▸ **ENTRIES PROVIDED**

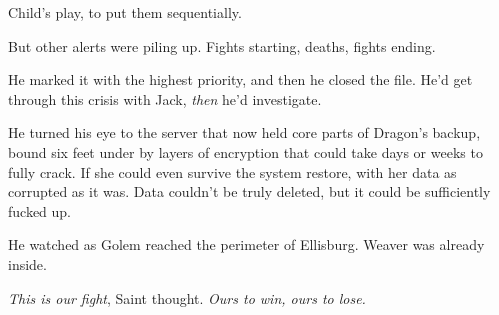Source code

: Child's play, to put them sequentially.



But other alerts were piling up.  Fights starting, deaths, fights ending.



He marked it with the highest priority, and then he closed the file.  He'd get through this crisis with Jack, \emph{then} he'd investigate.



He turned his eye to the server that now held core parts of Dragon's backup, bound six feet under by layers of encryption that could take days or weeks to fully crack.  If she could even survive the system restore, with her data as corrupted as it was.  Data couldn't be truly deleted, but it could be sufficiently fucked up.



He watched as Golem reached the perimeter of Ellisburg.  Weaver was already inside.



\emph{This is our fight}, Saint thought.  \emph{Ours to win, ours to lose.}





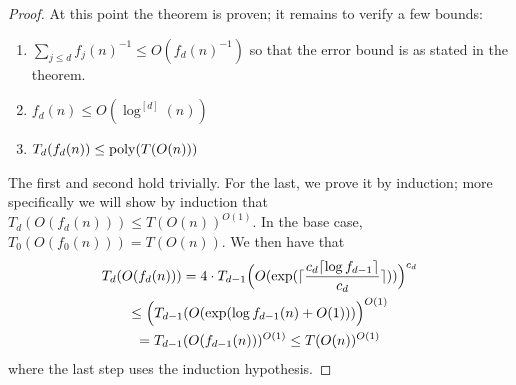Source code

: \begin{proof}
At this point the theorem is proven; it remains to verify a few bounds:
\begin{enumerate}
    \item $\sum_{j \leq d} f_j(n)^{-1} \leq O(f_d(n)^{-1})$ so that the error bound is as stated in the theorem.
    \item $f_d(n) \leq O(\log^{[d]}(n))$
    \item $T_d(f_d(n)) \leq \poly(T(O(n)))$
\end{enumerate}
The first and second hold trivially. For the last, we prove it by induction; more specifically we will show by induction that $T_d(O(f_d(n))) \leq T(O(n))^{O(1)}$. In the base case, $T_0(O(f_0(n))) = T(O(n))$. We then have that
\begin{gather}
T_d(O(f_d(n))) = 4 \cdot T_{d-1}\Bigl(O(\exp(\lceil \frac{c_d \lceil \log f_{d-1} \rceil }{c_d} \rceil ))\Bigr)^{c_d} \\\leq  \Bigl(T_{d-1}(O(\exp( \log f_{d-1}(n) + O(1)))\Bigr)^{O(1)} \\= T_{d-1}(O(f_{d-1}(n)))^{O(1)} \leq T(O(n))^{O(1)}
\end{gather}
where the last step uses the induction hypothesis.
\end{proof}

---

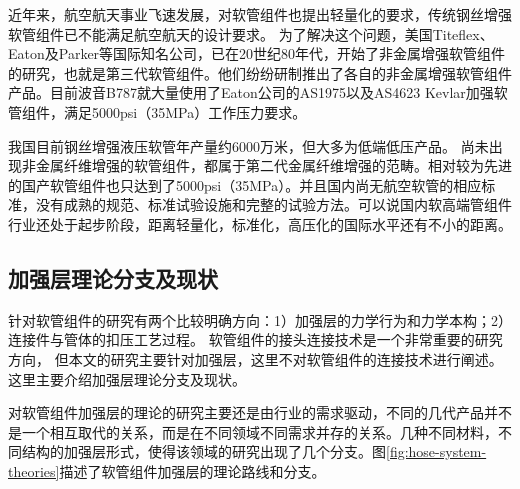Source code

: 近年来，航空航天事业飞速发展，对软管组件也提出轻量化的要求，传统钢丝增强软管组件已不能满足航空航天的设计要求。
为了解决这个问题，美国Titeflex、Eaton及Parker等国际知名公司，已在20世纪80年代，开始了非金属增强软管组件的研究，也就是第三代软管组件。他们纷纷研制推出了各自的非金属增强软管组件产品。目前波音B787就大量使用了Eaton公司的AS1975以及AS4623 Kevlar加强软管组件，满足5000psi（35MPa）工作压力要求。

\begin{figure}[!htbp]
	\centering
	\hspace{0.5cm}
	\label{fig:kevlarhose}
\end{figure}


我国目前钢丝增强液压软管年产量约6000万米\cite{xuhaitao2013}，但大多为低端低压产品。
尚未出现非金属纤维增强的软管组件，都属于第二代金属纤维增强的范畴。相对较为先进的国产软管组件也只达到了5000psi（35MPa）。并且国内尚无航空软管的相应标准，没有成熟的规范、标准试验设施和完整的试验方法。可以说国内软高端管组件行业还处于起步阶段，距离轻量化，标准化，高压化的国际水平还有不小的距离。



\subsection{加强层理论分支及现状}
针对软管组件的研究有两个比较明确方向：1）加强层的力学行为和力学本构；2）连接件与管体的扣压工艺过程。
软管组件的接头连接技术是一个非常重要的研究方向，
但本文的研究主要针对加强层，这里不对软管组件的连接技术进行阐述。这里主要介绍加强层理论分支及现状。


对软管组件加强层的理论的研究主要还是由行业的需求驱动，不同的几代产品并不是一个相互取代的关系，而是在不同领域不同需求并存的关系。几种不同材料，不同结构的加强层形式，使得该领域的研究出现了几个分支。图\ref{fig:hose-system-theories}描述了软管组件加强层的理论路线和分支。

* * *

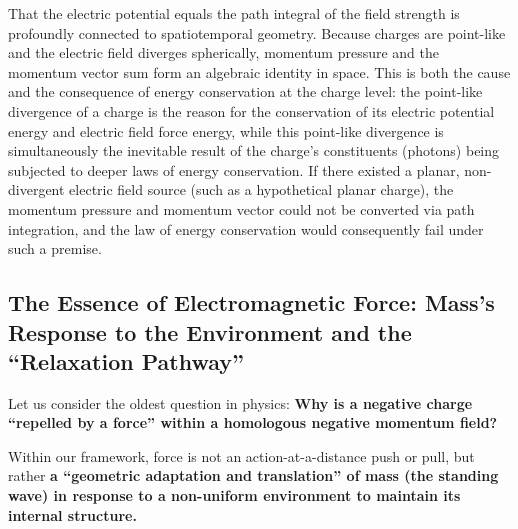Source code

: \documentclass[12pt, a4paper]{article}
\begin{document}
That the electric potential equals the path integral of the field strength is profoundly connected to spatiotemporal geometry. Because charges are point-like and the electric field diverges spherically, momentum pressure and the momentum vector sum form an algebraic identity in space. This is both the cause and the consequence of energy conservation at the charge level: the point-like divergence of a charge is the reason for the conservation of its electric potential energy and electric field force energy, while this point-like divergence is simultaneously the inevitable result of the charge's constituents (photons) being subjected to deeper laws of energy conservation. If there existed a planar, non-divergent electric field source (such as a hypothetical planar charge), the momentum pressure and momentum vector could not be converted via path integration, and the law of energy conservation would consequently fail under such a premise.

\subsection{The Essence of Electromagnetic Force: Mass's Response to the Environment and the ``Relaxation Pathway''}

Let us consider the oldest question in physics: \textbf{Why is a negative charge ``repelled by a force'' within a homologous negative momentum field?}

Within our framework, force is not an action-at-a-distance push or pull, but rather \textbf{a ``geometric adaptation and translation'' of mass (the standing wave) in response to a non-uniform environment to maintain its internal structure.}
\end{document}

▸ **WHAT THE TASK ASKS**
Go line by line through the listing and count every line that includes the word "under". Only the total is needed.

▸ **FINAL ANSWER**
2